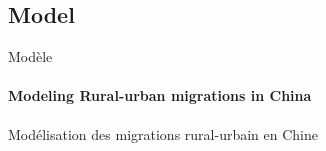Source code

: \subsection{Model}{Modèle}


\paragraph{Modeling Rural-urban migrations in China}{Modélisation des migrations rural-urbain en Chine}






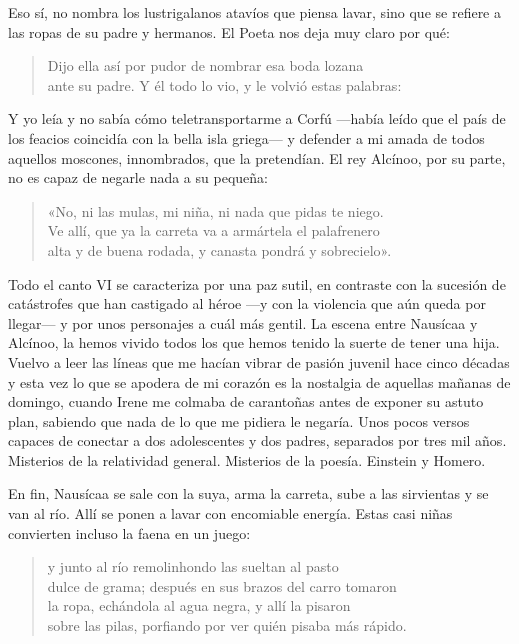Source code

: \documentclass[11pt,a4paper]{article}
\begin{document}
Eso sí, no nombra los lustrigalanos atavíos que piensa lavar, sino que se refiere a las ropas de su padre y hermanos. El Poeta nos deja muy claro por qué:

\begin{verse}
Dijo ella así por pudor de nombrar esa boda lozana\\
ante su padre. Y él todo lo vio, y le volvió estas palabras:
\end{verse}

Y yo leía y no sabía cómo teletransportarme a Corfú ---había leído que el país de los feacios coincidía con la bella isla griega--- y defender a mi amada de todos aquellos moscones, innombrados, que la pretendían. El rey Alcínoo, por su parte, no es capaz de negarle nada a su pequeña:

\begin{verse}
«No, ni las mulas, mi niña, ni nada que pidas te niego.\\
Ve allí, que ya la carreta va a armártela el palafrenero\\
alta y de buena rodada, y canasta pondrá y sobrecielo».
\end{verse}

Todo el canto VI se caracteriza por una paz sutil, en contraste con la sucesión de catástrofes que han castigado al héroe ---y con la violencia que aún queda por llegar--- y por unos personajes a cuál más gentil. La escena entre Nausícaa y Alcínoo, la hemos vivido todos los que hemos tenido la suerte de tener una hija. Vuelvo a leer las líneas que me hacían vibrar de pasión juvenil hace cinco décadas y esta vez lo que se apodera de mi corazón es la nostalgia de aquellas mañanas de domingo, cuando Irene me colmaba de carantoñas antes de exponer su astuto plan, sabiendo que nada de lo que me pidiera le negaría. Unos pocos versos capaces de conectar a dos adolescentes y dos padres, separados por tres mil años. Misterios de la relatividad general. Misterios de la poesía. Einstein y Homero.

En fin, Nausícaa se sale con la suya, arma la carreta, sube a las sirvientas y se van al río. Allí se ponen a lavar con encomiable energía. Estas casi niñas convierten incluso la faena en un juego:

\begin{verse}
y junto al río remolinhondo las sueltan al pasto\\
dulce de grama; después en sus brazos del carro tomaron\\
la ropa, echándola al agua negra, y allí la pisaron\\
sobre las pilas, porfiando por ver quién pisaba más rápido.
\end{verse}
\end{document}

Task instructions = Copy every record exactly; no pictures.

Solution =
Source code

: \subsection{Model}{Modèle}


\paragraph{Modeling Rural-urban migrations in China}{Modélisation des migrations rural-urbain en Chine}






Source code

: \documentclass[11pt,a4paper]{article}
\begin{document}
Eso sí, no nombra los lustrigalanos atavíos que piensa lavar, sino que se refiere a las ropas de su padre y hermanos. El Poeta nos deja muy claro por qué:

\begin{verse}
Dijo ella así por pudor de nombrar esa boda lozana\\
ante su padre. Y él todo lo vio, y le volvió estas palabras:
\end{verse}

Y yo leía y no sabía cómo teletransportarme a Corfú ---había leído que el país de los feacios coincidía con la bella isla griega--- y defender a mi amada de todos aquellos moscones, innombrados, que la pretendían. El rey Alcínoo, por su parte, no es capaz de negarle nada a su pequeña:

\begin{verse}
«No, ni las mulas, mi niña, ni nada que pidas te niego.\\
Ve allí, que ya la carreta va a armártela el palafrenero\\
alta y de buena rodada, y canasta pondrá y sobrecielo».
\end{verse}

Todo el canto VI se caracteriza por una paz sutil, en contraste con la sucesión de catástrofes que han castigado al héroe ---y con la violencia que aún queda por llegar--- y por unos personajes a cuál más gentil. La escena entre Nausícaa y Alcínoo, la hemos vivido todos los que hemos tenido la suerte de tener una hija. Vuelvo a leer las líneas que me hacían vibrar de pasión juvenil hace cinco décadas y esta vez lo que se apodera de mi corazón es la nostalgia de aquellas mañanas de domingo, cuando Irene me colmaba de carantoñas antes de exponer su astuto plan, sabiendo que nada de lo que me pidiera le negaría. Unos pocos versos capaces de conectar a dos adolescentes y dos padres, separados por tres mil años. Misterios de la relatividad general. Misterios de la poesía. Einstein y Homero.

En fin, Nausícaa se sale con la suya, arma la carreta, sube a las sirvientas y se van al río. Allí se ponen a lavar con encomiable energía. Estas casi niñas convierten incluso la faena en un juego:

\begin{verse}
y junto al río remolinhondo las sueltan al pasto\\
dulce de grama; después en sus brazos del carro tomaron\\
la ropa, echándola al agua negra, y allí la pisaron\\
sobre las pilas, porfiando por ver quién pisaba más rápido.
\end{verse}
\end{document}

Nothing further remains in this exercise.